La pronuncia -che compie un utilissimo excursus delle sanzioni previste dall’art. 18, come successivamente novellato- potrebbe avere effetti rilevanti sui licenziamenti disciplinari, in particolare sul regime di tutela accordata dalla legge Fornero.
Il caso riguardava il dipendente di una società di vigilanza, con ruolo di comandante delle guardie giurate, che aveva proposto ricorso al Tribunale di Udine al fine di far dichiarare l’illegittimità del licenziamento per giusta causa intimatogli nel 2012 per la contestazione disciplinare relativa a tre episodi (la condotta censurata era quella del dipendente che aveva parlato male del datore durante una conversazione privata via whatsapp). Il Giudice della fase di opposizione aveva applicato una tutela indennitaria attenuata (id est, fino a 12 mensilità); al contrario, il Giudice della fase sommaria e quello di appello avevano ritenuto utile una tutela indennitaria forte ex art. 18 c.5 (id est, 20 mensilità).
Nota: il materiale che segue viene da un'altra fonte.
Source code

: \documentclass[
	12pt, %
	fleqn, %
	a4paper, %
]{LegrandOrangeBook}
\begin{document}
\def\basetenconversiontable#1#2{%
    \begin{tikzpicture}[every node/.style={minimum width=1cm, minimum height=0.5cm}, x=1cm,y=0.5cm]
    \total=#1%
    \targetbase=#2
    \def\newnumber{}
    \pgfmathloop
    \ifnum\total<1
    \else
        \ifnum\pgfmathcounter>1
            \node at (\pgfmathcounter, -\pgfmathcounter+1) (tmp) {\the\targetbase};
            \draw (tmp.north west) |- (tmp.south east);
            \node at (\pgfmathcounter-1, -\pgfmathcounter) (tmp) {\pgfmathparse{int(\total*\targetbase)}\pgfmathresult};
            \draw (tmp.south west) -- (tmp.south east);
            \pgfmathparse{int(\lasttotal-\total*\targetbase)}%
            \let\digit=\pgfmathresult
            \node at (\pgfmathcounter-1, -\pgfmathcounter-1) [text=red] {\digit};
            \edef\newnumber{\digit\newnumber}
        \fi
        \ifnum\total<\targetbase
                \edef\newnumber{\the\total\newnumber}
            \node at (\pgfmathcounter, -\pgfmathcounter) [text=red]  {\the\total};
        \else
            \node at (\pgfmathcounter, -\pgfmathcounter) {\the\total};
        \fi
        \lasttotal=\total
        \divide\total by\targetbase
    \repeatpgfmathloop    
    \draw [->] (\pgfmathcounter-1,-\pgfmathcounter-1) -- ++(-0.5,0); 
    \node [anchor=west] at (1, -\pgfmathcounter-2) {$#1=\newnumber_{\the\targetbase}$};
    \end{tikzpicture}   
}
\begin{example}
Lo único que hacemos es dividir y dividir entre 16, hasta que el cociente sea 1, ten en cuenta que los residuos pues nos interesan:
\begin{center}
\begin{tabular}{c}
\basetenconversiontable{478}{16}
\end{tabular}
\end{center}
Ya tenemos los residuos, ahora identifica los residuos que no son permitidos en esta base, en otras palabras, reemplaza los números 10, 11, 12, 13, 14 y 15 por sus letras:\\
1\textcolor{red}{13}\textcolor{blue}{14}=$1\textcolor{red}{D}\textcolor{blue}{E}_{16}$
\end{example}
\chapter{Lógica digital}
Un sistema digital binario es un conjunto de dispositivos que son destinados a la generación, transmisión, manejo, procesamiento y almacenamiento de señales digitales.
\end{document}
Ogni giudizio si era concluso quindi stabilendo la carenza della giusta causa.
Con pronuncia innovativa rispetto al filone più restrittivo sino ad oggi delineato dalla Suprema Corte, la sentenza de qua stabilisce che il giudice, al fine di selezionare la tutela applicabile tra quelle previste dall’art. 18 commi 4 e 5 della L. 300/1970, come novellata dalla L. n. 92/2012, può punire l’illecito con sanzione conservativa anche laddove tale previsione sia espressa attraverso clausole generali o elastiche nel contratto nazionale di riferimento.
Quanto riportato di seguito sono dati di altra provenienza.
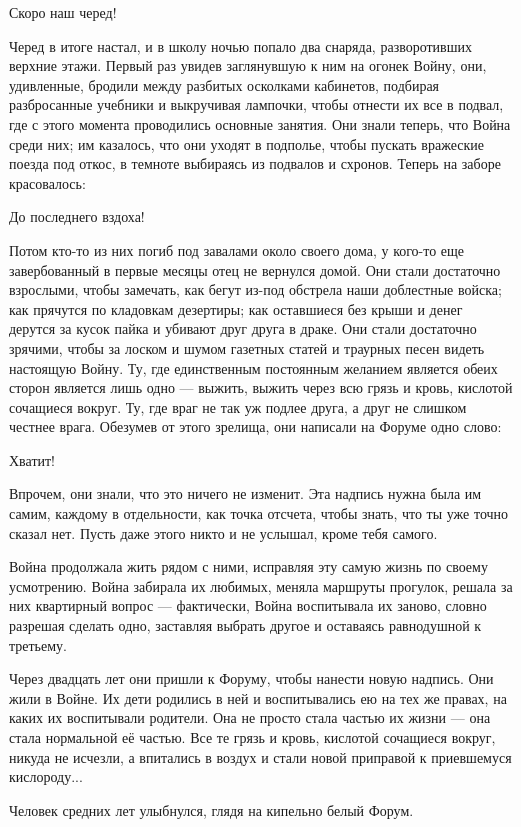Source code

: \documentclass[a5paper]{article}
\begin{document}
Скоро наш черед!

Черед в итоге настал, и в школу ночью попало два снаряда, разворотивших верхние этажи. Первый раз увидев заглянувшую к ним на огонек Войну, они, удивленные, бродили между разбитых осколками кабинетов, подбирая разбросанные учебники и выкручивая лампочки, чтобы отнести их все в подвал, где с этого момента проводились основные занятия. Они знали теперь, что Война среди них; им казалось, что они уходят в подполье, чтобы пускать вражеские поезда под откос, в темноте выбираясь из подвалов и схронов. Теперь на заборе красовалось:

До последнего вздоха!

Потом кто-то из них погиб под завалами около своего дома, у кого-то еще завербованный в первые месяцы отец не вернулся домой. Они стали достаточно взрослыми, чтобы замечать, как бегут из-под обстрела наши доблестные войска; как прячутся по кладовкам дезертиры; как оставшиеся без крыши и денег дерутся за кусок пайка и убивают друг друга в драке. Они стали достаточно зрячими, чтобы за лоском и шумом газетных статей и траурных песен видеть настоящую Войну. Ту, где единственным постоянным желанием является обеих сторон является лишь одно --- выжить, выжить через всю грязь и кровь, кислотой сочащиеся вокруг. Ту, где враг не так уж подлее друга, а друг не слишком честнее врага. Обезумев от этого зрелища, они написали на Форуме одно слово:

Хватит!

Впрочем, они знали, что это ничего не изменит. Эта надпись нужна была им самим, каждому в отдельности, как точка отсчета, чтобы знать, что ты уже точно сказал нет. Пусть даже этого никто и не услышал, кроме тебя самого.

Война продолжала жить рядом с ними, исправляя эту самую жизнь по своему усмотрению. Война забирала их любимых, меняла маршруты прогулок, решала за них квартирный вопрос --- фактически, Война воспитывала их заново, словно разрешая сделать одно, заставляя выбрать другое и оставаясь равнодушной к третьему.

Через двадцать лет они пришли к Форуму, чтобы нанести новую надпись. Они жили в Войне. Их дети родились в ней и воспитывались ею на тех же правах, на каких их воспитывали родители. Она не просто стала частью их жизни --- она стала нормальной её частью. Все те грязь и кровь, кислотой сочащиеся вокруг, никуда не исчезли, а впитались в воздух и стали новой приправой к приевшемуся кислороду...

Человек средних лет улыбнулся, глядя на кипельно белый Форум.
\end{document}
Il giudice quindi “è demandato di interpretare la fonte negoziale e verificare la sussimibilità del fatto contestato nella previsione collettiva anche attraverso una valutazione di maggiore o minore gravità della condotta”. Tale operazione non si esaurisce in una generica valutazione di proporzionalità della stessa rispetto alla sanzione irrogata -dal che deriverebbe l’applicazione dell’art. 18 c. 5 Statuto-, ma realizza una vera e propria sussunzione dei fatti contestati nell’una e nell’altra fattispecie contemplata dalla disciplina collettiva. Sicché la tutela attenuata ex art. 18 c.4 Statuto è applicabile in presenza di una valutazione di non proporzionalità attraverso il parametro della riconducibilità della condotta ad una ipotesi punita con sanzione conservativa dal Ccnl. Sicché, l’interpretazione della norma collettiva formulata mediante una clausola generale o elastica non può prescindere da un giudizio che afferisce alla ricostruzione della portata percettiva della norma stessa -nel cui alveo di proporzionalità (già eseguito dalle parti sociali) resta il giudizio-.
Non si tratta quindi di una autonoma valutazione di proporzionalità della sanzione rispetto al fatto, ma della interpretazione del contratto collettivo rispetto alla fattispecie concreta.
In sostanza, al fine di selezionare la tutela applicabile, è consentita la sussunzione della condotta concretamente accertata nella previsione contrattuale che punisca l’illecito con sanzione conservativa anche laddove tale previsione sia espressa attraverso clausole generali o elastiche.